3

Sample text:

This is first line.a
This is over_second line.
This is over_fourth line.
This is third line.
This is over_fourth delete it.
This is over_fourth and one more.
This is over_second with another text.

Need to delete lines where partial match occur, i.e if over_second occurs in another line, then whole line should get deleted. So output will be as follows;

This is first line.
This is over_second line.
This is third line.
This is over_fourth line.

I could only come up with: over_\w+ for selecting section of text. But don't know how to recognize duplicates, and delete whole line.

Drew
  • 75,699
  • 9
  • 109
  • 225
msinfo
  • 177
  • 1
  • 6
  • Is the requirement "for each specific match for the regexp, retain only the first line in the buffer containing that text" ? – phils Nov 29 '18 at 22:11
  • Yes. Line with first instance of match should be preserved, while subsequent matches or remaining matches should get deleted. – msinfo Nov 29 '18 at 22:14
  • Once this process gets complete for over_second, same should be repeated for over_fourth. – msinfo Nov 29 '18 at 22:16

3 Answers3

2
  1. Try delete-duplicate-lines, which is part of distributed Emacs.

  2. Emacs Wiki page Duplicate Lines might help.

    • It points to a blog post about it.

    • It explains why interactive search-and-replace might not help.

    • It explains how to do it with Lisp, in various ways.

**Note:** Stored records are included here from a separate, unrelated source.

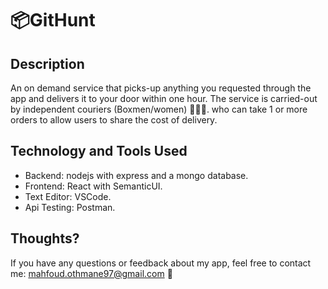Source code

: # :package:GitHunt

## Description

An on demand service that picks-up anything you requested through the app and delivers it to your door within one hour. The service is carried-out by independent couriers (Boxmen/women) 🚴🏼‍♂️. who can take 1 or more orders to allow users to share the cost of delivery.

## Technology and Tools Used

* Backend: nodejs with express and a mongo database.
* Frontend: React with SemanticUI.
* Text Editor: VSCode.
* Api Testing: Postman.

## Thoughts?

If you have any questions or feedback about my app, feel free to contact me: mahfoud.othmane97@gmail.com :incoming_envelope:
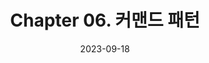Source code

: ---
title:  "Chapter 06. 커맨드 패턴" 

categories:
  -  Design Pattern
tags:
  - [Design Pattern]

toc: true
toc_sticky: true

date: 2023-09-18
---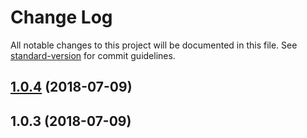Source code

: # Change Log

All notable changes to this project will be documented in this file. See [standard-version](https://github.com/conventional-changelog/standard-version) for commit guidelines.

<a name="1.0.4"></a>
## [1.0.4](https://github.com/dimensi/popup-centered/compare/v1.0.3...v1.0.4) (2018-07-09)



<a name="1.0.3"></a>
## 1.0.3 (2018-07-09)
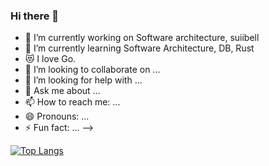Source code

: ### Hi there 👋


- 🔭 I’m currently working on Software architecture, suiibell
- 🌱 I’m currently learning Software Architecture, DB, Rust
- 😻 I love Go.
- 👯 I’m looking to collaborate on ...
- 🤔 I’m looking for help with ...
- 💬 Ask me about ...
- 📫 How to reach me: ...
- 😄 Pronouns: ...
- ⚡ Fun fact: ...
-->


[![Top Langs](https://github-readme-stats.vercel.app/api/top-langs/?username=Kaikei-e&layout=compact&hide=javascript,html,css,scss,svelte,dockerfile)](https://github.com/anuraghazra/github-readme-stats)
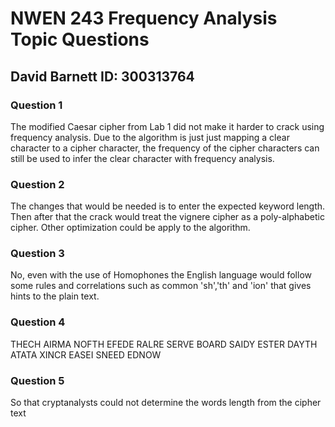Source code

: NWEN 243 Frequency Analysis Topic Questions
==============================

David Barnett ID: 300313764
---------------------------

### Question 1

The modified Caesar cipher from Lab 1 did not make it harder to crack using
frequency analysis. Due to the algorithm is just just mapping a clear character
to a cipher character, the frequency of the cipher characters can still be used to
infer the clear character with frequency analysis.

### Question 2

The changes that would be needed is to enter the expected keyword length.
Then after that the crack would treat the vignere cipher as a poly-alphabetic
cipher. Other optimization could be apply to the algorithm.


### Question 3

No, even with the use of Homophones the English language would follow some
rules and correlations such as common 'sh','th' and 'ion' that gives hints to the plain text.

### Question 4

THECH AIRMA NOFTH EFEDE RALRE SERVE BOARD SAIDY ESTER DAYTH ATATA XINCR EASEI SNEED EDNOW


### Question 5

So that cryptanalysts could not determine the words length from the cipher text
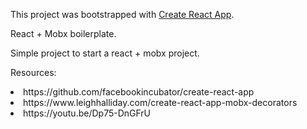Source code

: This project was bootstrapped with [Create React App](https://github.com/facebookincubator/create-react-app).

React + Mobx boilerplate.

Simple project to start a react + mobx project.

Resources:

 <li> https://github.com/facebookincubator/create-react-app 
 <li> https://www.leighhalliday.com/create-react-app-mobx-decorators
 <li> https://youtu.be/Dp75-DnGFrU

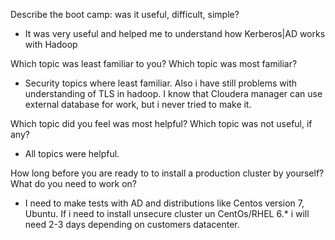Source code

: Describe the boot camp: was it useful, difficult, simple?
 - It was very useful and helped me to understand how Kerberos|AD works with Hadoop
 
Which topic was least familiar to you? Which topic was most familiar?
 - Security topics where least familiar. Also i have still problems with understanding of TLS in hadoop. I know that Cloudera manager can use external database for work, but i never tried to make it.

Which topic did you feel was most helpful? Which topic was not useful, if any?
 - All topics were helpful. 

How long before you are ready to to install a production cluster by yourself? What do you need to work on?
 - I need to make tests with AD and distributions like Centos version 7, Ubuntu. If i need to install unsecure cluster un CentOs/RHEL 6.* i will need 2-3 days depending on customers datacenter.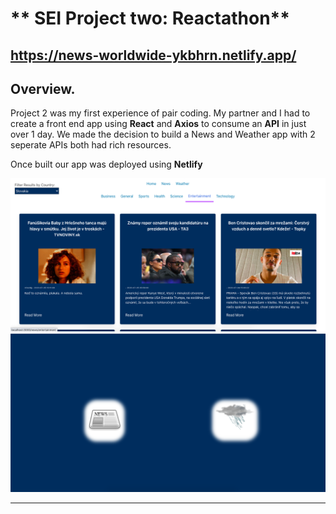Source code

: # ** SEI Project two: Reactathon**

## https://news-worldwide-ykbhrn.netlify.app/

## **Overview.**

Project 2 was my first experience of pair coding. My partner and I had to create a front end app using **React** and **Axios** to consume an **API** in just over 1 day. We made the decision to build a News and Weather app with 2 seperate APIs both had rich resources. 

Once built our app was deployed using **Netlify**

![Homepage screenshot](images/newspage.png)
![News screenshot](images/home.png)

-------------------------
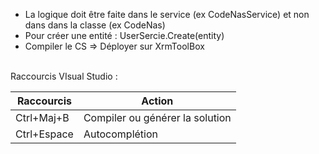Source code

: - La logique doit être faite dans le service (ex CodeNasService) et non dans dans la classe (ex CodeNas)
- Pour créer une entité : UserSercie.Create(entity)
- Compiler le CS => Déployer sur XrmToolBox
<br>
Raccourcis VIsual Studio : <br>

| Raccourcis | Action |
|-----------|-----------|
| Ctrl+Maj+B | Compiler ou générer la solution |
| Ctrl+Espace | Autocomplétion |
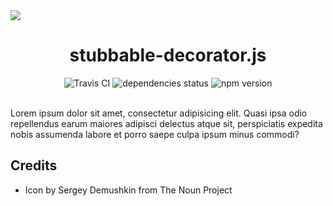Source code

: <img src="http://rawgit.com/caiogondim/stubbable-decorator.js/master/docs/icon.svg">

<h1 align="center">stubbable-decorator.js</h1>

<div align="center">
<img src="http://travis-ci.org/caiogondim/stubbable-decorator.js.svg?branch=master" alt="Travis CI"> <img src="https://david-dm.org/caiogondim/stubbable-decorator.js/status.svg" alt="dependencies status"> <img src="https://img.shields.io/npm/v/@caiogondim/stubbable-decorator.svg" alt="npm version">
</div>

<br>

Lorem ipsum dolor sit amet, consectetur adipisicing elit. Quasi ipsa odio
repellendus earum maiores adipisci delectus atque sit, perspiciatis expedita
nobis assumenda labore et porro saepe culpa ipsum minus commodi?

## Credits
- Icon by Sergey Demushkin from The Noun Project

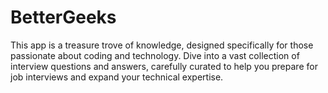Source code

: # BetterGeeks
This app is a treasure trove of knowledge, designed specifically for those passionate about coding and technology. Dive into a vast collection of interview questions and answers, carefully curated to help you prepare for job interviews and expand your technical expertise.
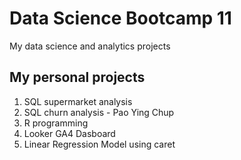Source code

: # Data Science Bootcamp 11
My data science and analytics projects

## My personal projects

1. SQL supermarket analysis
2. SQL churn analysis - Pao Ying Chup
3. R programming
4. Looker GA4 Dasboard
5. Linear Regression Model using caret
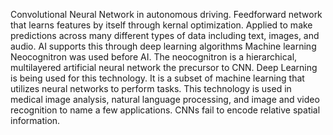 Convolutional Neural Network in autonomous driving. Feedforward network that learns features by itself through kernal optimization. Applied to make predictions across many different types of data including text, images, and audio. AI supports this through deep learning algorithms 
Machine learning Neocognitron was used before AI. The neocognitron is a hierarchical, multilayered artificial neural network the precursor to CNN. 
Deep Learning is being used for this technology. It is a subset of machine learning that utilizes neural networks to perform tasks.
This technology is used in medical image analysis, natural language processing, and image and video recognition to name a few applications.
CNNs fail to encode relative spatial information.
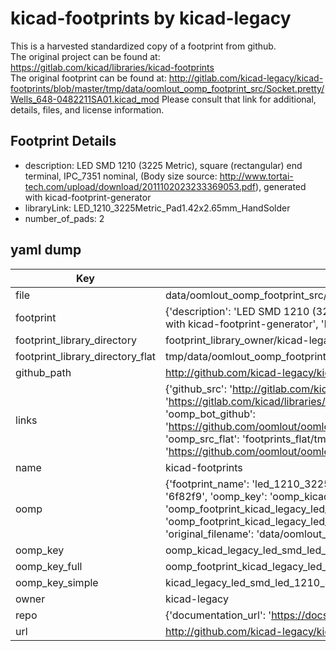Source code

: # kicad-footprints by kicad-legacy  
This is a harvested standardized copy of a footprint from github.  
The original project can be found at:  
https://gitlab.com/kicad/libraries/kicad-footprints  
The original footprint can be found at:
http://gitlab.com/kicad-legacy/kicad-footprints/blob/master/tmp/data/oomlout_oomp_footprint_src/Socket.pretty/Wells_648-0482211SA01.kicad_mod
Please consult that link for additional, details, files, and license information.  
## Footprint Details
* description: LED SMD 1210 (3225 Metric), square (rectangular) end terminal, IPC_7351 nominal, (Body size source: http://www.tortai-tech.com/upload/download/2011102023233369053.pdf), generated with kicad-footprint-generator  
* libraryLink: LED_1210_3225Metric_Pad1.42x2.65mm_HandSolder  
* number_of_pads: 2  
## yaml dump  
| Key | Value |  
| --- | --- |  
| file | data/oomlout_oomp_footprint_src/kicad-footprints/LED_SMD.pretty/LED_1210_3225Metric_Pad1.42x2.65mm_HandSolder.kicad_mod |  
| footprint | {'description': 'LED SMD 1210 (3225 Metric), square (rectangular) end terminal, IPC_7351 nominal, (Body size source: http://www.tortai-tech.com/upload/download/2011102023233369053.pdf), generated with kicad-footprint-generator', 'libraryLink': 'LED_1210_3225Metric_Pad1.42x2.65mm_HandSolder', 'number_of_pads': 2} |  
| footprint_library_directory | footprint_library_owner/kicad-legacy_kicad-footprints |  
| footprint_library_directory_flat | tmp/data/oomlout_oomp_footprint_src/footprints_flat/kicad_legacy_led_smd_led_1210_3225metric_pad1_42x2_65mm_handsolder/working |  
| github_path | http://github.com/kicad-legacy/kicad-footprints/blob/master/tmp/data/oomlout_oomp_footprint_src/LED_SMD.pretty/LED_1210_3225Metric_Pad1.42x2.65mm_HandSolder.kicad_mod |  
| links | {'github_src': 'http://gitlab.com/kicad-legacy/kicad-footprints/blob/master/tmp/data/oomlout_oomp_footprint_src/Socket.pretty/Wells_648-0482211SA01.kicad_mod', 'github_src_repo': 'https://gitlab.com/kicad/libraries/kicad-footprints', 'oomp_bot': 'tmp/data/oomlout_oomp_footprint_src/footprints/kicad_legacy_led_smd_led_1210_3225metric_pad1_42x2_65mm_handsolder/working', 'oomp_bot_github': 'https://github.com/oomlout/oomlout_oomp_footprint_bot/tree/main/tmp/data/oomlout_oomp_footprint_src/footprints/kicad_legacy_led_smd_led_1210_3225metric_pad1_42x2_65mm_handsolder/working', 'oomp_src_flat': 'footprints_flat/tmp/data/oomlout_oomp_footprint_src/footprints_flat/kicad_legacy_led_smd_led_1210_3225metric_pad1_42x2_65mm_handsolder/working', 'oomp_src_flat_github': 'https://github.com/oomlout/oomlout_oomp_footprint_src/tree/main/tmp/data/oomlout_oomp_footprint_src/footprints_flat/kicad_legacy_led_smd_led_1210_3225metric_pad1_42x2_65mm_handsolder/working'} |  
| name | kicad-footprints |  
| oomp | {'footprint_name': 'led_1210_3225metric_pad1_42x2_65mm_handsolder', 'library_name': 'led_smd', 'md5': '6f82f9a3b056d84e38df4bbda376e83a', 'md5_10': '6f82f9a3b0', 'md5_5': '6f82f', 'md5_6': '6f82f9', 'oomp_key': 'oomp_kicad_legacy_led_smd_led_1210_3225metric_pad1_42x2_65mm_handsolder', 'oomp_key_extra': 'oomp_footprint_kicad_legacy_led_smd_led_1210_3225metric_pad1_42x2_65mm_handsolder', 'oomp_key_full': 'oomp_footprint_kicad_legacy_led_smd_led_1210_3225metric_pad1_42x2_65mm_handsolder_6f82f9', 'oomp_key_simple': 'kicad_legacy_led_smd_led_1210_3225metric_pad1_42x2_65mm_handsolder', 'original_filename': 'data/oomlout_oomp_footprint_src/kicad-footprints/LED_SMD.pretty/LED_1210_3225Metric_Pad1.42x2.65mm_HandSolder.kicad_mod', 'owner_name': 'kicad_legacy'} |  
| oomp_key | oomp_kicad_legacy_led_smd_led_1210_3225metric_pad1_42x2_65mm_handsolder |  
| oomp_key_full | oomp_footprint_kicad_legacy_led_smd_led_1210_3225metric_pad1_42x2_65mm_handsolder |  
| oomp_key_simple | kicad_legacy_led_smd_led_1210_3225metric_pad1_42x2_65mm_handsolder |  
| owner | kicad-legacy |  
| repo | {'documentation_url': 'https://docs.github.com/rest/repos/repos#get-a-repository', 'message': 'Not Found'} |  
| url | http://github.com/kicad-legacy/kicad-footprints |  

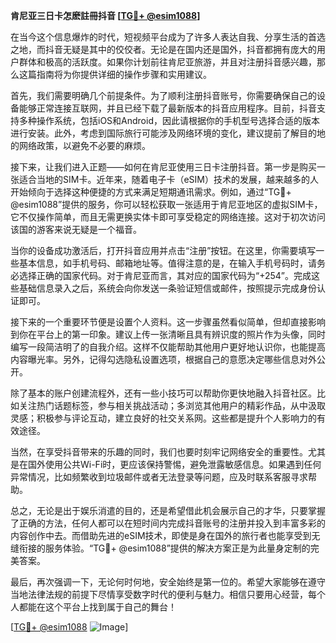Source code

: **肯尼亚三日卡怎麽註冊抖音 [[TG💪+ @esim1088](https://t.me/s/esim1088)]**

在当今这个信息爆炸的时代，短视频平台成为了许多人表达自我、分享生活的首选之地，而抖音无疑是其中的佼佼者。无论是在国内还是国外，抖音都拥有庞大的用户群体和极高的活跃度。如果你计划前往肯尼亚旅游，并且对注册抖音感兴趣，那么这篇指南将为你提供详细的操作步骤和实用建议。

首先，我们需要明确几个前提条件。为了顺利注册抖音账号，你需要确保自己的设备能够正常连接互联网，并且已经下载了最新版本的抖音应用程序。目前，抖音支持多种操作系统，包括iOS和Android，因此请根据你的手机型号选择合适的版本进行安装。此外，考虑到国际旅行可能涉及网络环境的变化，建议提前了解目的地的网络政策，以避免不必要的麻烦。

接下来，让我们进入正题——如何在肯尼亚使用三日卡注册抖音。第一步是购买一张适合当地的SIM卡。近年来，随着电子卡（eSIM）技术的发展，越来越多的人开始倾向于选择这种便捷的方式来满足短期通讯需求。例如，通过“TG💪+ @esim1088”提供的服务，你可以轻松获取一张适用于肯尼亚地区的虚拟SIM卡，它不仅操作简单，而且无需更换实体卡即可享受稳定的网络连接。这对于初次访问该国的游客来说无疑是一个福音。

当你的设备成功激活后，打开抖音应用并点击“注册”按钮。在这里，你需要填写一些基本信息，如手机号码、邮箱地址等。值得注意的是，在输入手机号码时，请务必选择正确的国家代码。对于肯尼亚而言，其对应的国家代码为“+254”。完成这些基础信息录入之后，系统会向你发送一条验证短信或邮件，按照提示完成身份认证即可。

接下来的一个重要环节便是设置个人资料。这一步骤虽然看似简单，但却直接影响到你在平台上的第一印象。建议上传一张清晰且具有辨识度的照片作为头像，同时编写一段简洁明了的自我介绍。这样不仅能帮助其他用户更好地认识你，也能提高内容曝光率。另外，记得勾选隐私设置选项，根据自己的意愿决定哪些信息对外公开。

除了基本的账户创建流程外，还有一些小技巧可以帮助你更快地融入抖音社区。比如关注热门话题标签，参与相关挑战活动；多浏览其他用户的精彩作品，从中汲取灵感；积极参与评论互动，建立良好的社交关系网。这些都是提升个人影响力的有效途径。

当然，在享受抖音带来的乐趣的同时，我们也要时刻牢记网络安全的重要性。尤其是在国外使用公共Wi-Fi时，更应该保持警惕，避免泄露敏感信息。如果遇到任何异常情况，比如频繁收到垃圾邮件或者无法登录等问题，应及时联系客服寻求帮助。

总之，无论是出于娱乐消遣的目的，还是希望借此机会展示自己的才华，只要掌握了正确的方法，任何人都可以在短时间内完成抖音账号的注册并投入到丰富多彩的内容创作中去。而借助先进的eSIM技术，即使是身在国外的旅行者也能享受到无缝衔接的服务体验。“TG💪+ @esim1088”提供的解决方案正是为此量身定制的完美答案。

最后，再次强调一下，无论何时何地，安全始终是第一位的。希望大家能够在遵守当地法律法规的前提下尽情享受数字时代的便利与魅力。相信只要用心经营，每个人都能在这个平台上找到属于自己的舞台！

[[TG💪+ @esim1088](https://t.me/s/esim1088) ![Image](https://i.postimg.cc/4NQfJmqS/Snipaste-2025-05-13-00-14-12.png)]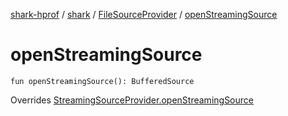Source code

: [shark-hprof](../../index.md) / [shark](../index.md) / [FileSourceProvider](index.md) / [openStreamingSource](./open-streaming-source.md)

# openStreamingSource

`fun openStreamingSource(): BufferedSource`

Overrides [StreamingSourceProvider.openStreamingSource](../-streaming-source-provider/open-streaming-source.md)

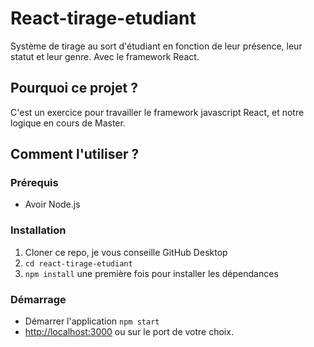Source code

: # React-tirage-etudiant

Système de tirage au sort d'étudiant en fonction de leur présence, leur statut et leur genre. Avec le framework React.

## Pourquoi ce projet ?

C'est un exercice pour travailler le framework javascript React, et notre logique en cours de Master.

## Comment l'utiliser ?

### Prérequis

- Avoir Node.js

### Installation

1. Cloner ce repo, je vous conseille GitHub Desktop
2. `cd react-tirage-etudiant`
3. `npm install` une première fois pour installer les dépendances

### Démarrage

- Démarrer l'application `npm start`
- [http://localhost:3000](http://localhost:3000) ou sur le port de votre choix.
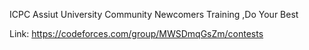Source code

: ICPC Assiut University Community
Newcomers Training ,Do Your Best

Link: https://codeforces.com/group/MWSDmqGsZm/contests
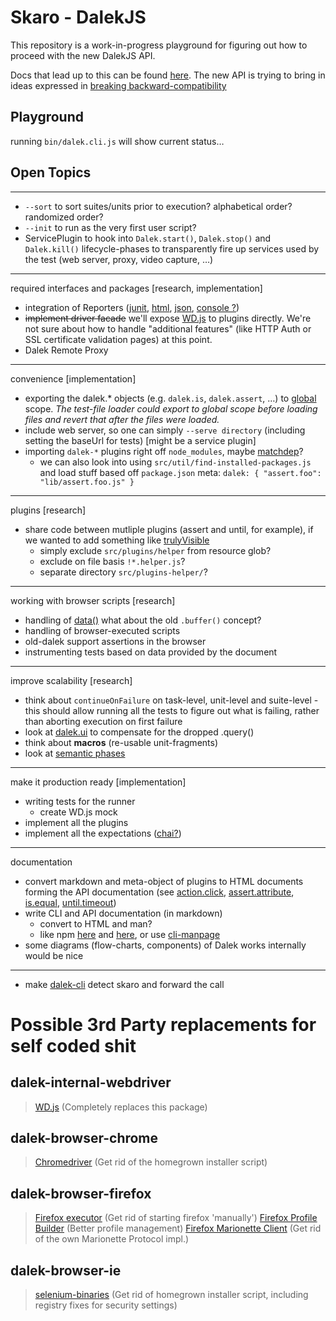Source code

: # Skaro - DalekJS

This repository is a work-in-progress playground for figuring out how to proceed with the new DalekJS API. 

Docs that lead up to this can be found [here](https://github.com/rodneyrehm/dalek-api/). The new API is trying to bring in ideas expressed in [breaking backward-compatibility](https://github.com/rodneyrehm/dalek-api/blob/master/breaking-bc-api.md)

## Playground

running `bin/dalek.cli.js` will show current status…


## Open Topics

---

* `--sort` to sort suites/units prior to execution? alphabetical order? randomized order?
* `--init` to run as the very first user script?
* ServicePlugin to hook into `Dalek.start()`, `Dalek.stop()` and `Dalek.kill()` lifecycle-phases to transparently fire up services used by the test (web server, proxy, video capture, …)

---

required interfaces and packages [research, implementation]

* integration of Reporters ([junit](https://github.com/dalekjs/dalek-reporter-junit), [html](https://github.com/dalekjs/dalek-reporter-html), [json](https://github.com/dalekjs/dalek-reporter-json), [console ?](https://github.com/dalekjs/dalek-reporter-console))
* ~~implement driver facade~~ we'll expose [WD.js](https://github.com/admc/wd) to plugins directly. We're not sure about how to handle "additional features" (like HTTP Auth or SSL certificate validation pages) at this point.
* Dalek Remote Proxy

---

convenience [implementation]

* exporting the dalek.* objects (e.g. `dalek.is`, `dalek.assert`, …) to [global](http://nodejs.org/api/globals.html#globals_global) scope. *The test-file loader could export to global scope before loading files and revert that after the files were loaded.*
* include web server, so one can simply `--serve directory` (including setting the baseUrl for tests) [might be a service plugin]
* importing `dalek-*` plugins right off `node_modules`, maybe [matchdep](https://www.npmjs.org/package/matchdep)?
  * we can also look into using `src/util/find-installed-packages.js` and load stuff based off `package.json` meta: `dalek: { "assert.foo": "lib/assert.foo.js" }`

---

plugins [research]

* share code between mutliple plugins (assert and until, for example), if we wanted to add something like [trulyVisible](http://useallfive.com/thoughts/javascript-tool-detect-if-a-dom-element-is-truly-visible/)
  * simply exclude `src/plugins/helper` from resource glob?
  * exclude on file basis `!*.helper.js`?
  * separate directory `src/plugins-helper/`?

---

working with browser scripts [research]

* handling of [data()](https://github.com/dalekjs/dalek/blob/master/lib/dalek/actions.js#L1214) what about the old `.buffer()` concept?
* handling of browser-executed scripts
* old-dalek support assertions in the browser
* instrumenting tests based on data provided by the document

---

improve scalability [research]

* think about `continueOnFailure` on task-level, unit-level and suite-level - this should allow running all the tests to figure out what is failing, rather than aborting execution on first failure
* look at [dalek.ui](https://github.com/rodneyrehm/dalek-api/blob/master/breaking-bc-api.md#remembering-ui-elements) to compensate for the dropped .query()
* think about **macros** (re-usable unit-fragments)
* look at [semantic phases](https://github.com/rodneyrehm/dalek-api/blob/master/breaking-bc-api.md#semantic-phases)

---

make it production ready [implementation]

* writing tests for the runner
  * create WD.js mock
* implement all the plugins
* implement all the expectations ([chai?](http://chaijs.com/api/assert/))

---

documentation

* convert markdown and meta-object of plugins to HTML documents forming the API documentation (see [action.click](https://github.com/dalekjs/skaro/blob/master/src/plugins/action/action.click.js), [assert.attribute](https://github.com/dalekjs/skaro/blob/master/src/plugins/assert/assert.attribute.js), [is.equal](https://github.com/dalekjs/skaro/blob/master/src/plugins/is/is.equal.js), [until.timeout](https://github.com/dalekjs/skaro/blob/master/src/plugins/until/until.timeout.js))
* write CLI and API documentation (in markdown)
  * convert to HTML and man?
  * like npm [here](https://github.com/npm/npm/blob/master/Makefile#L11-L14) and [here](https://github.com/npm/npm/blob/master/Makefile#L97-L117), or use [cli-manpage](https://www.npmjs.org/package/cli-manpage)
* some diagrams (flow-charts, components) of Dalek works internally would be nice

---

* make [dalek-cli](https://github.com/dalekjs/dalek-cli) detect skaro and forward the call


# Possible 3rd Party replacements for self coded shit

## dalek-internal-webdriver
> [WD.js](https://github.com/admc/wd) (Completely replaces this package)

## dalek-browser-chrome
> [Chromedriver](https://www.npmjs.org/package/chromedriver) (Get rid of the homegrown installer script)

## dalek-browser-firefox
> [Firefox executor](https://github.com/mozilla-b2g/marionette-firefox-host) (Get rid of starting firefox 'manually')
> [Firefox Profile Builder](https://www.npmjs.org/package/marionette-profile-builder) (Better profile management)
> [Firefox Marionette Client](https://www.npmjs.org/package/marionette-client) (Get rid of the own Marionette Protocol impl.)

## dalek-browser-ie
> [selenium-binaries](https://www.npmjs.org/package/selenium-binaries) (Get rid of homegrown installer script, including registry fixes for security settings)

    • It explains how to do it with the UNIX / GNU/Linux command sort or unique.

Drew
  • 75,699
  • 9
  • 109
  • 225
  • These are good suggestions, but OP was asking about deleting *partial duplicates*, i.e., lines that contain the same string, but aren't full duplicates of each other. I don't think delete-duplicate-lines does that? – Tyler Nov 29 '18 at 22:48
  • @Tyler: Oh, right. Maybe the other stuff on that page will help in some way... – Drew Nov 30 '18 at 00:40
1

If you don't need to do this all the time, the quickest solution might be using interactive replacement: query-replace-regexp, bound to C-M-%. Start with point at the top of the buffer.

Note, if you want to delete entire lines, you'll need to include a newline in your regexp. You enter this at the prompt with C-q C-j.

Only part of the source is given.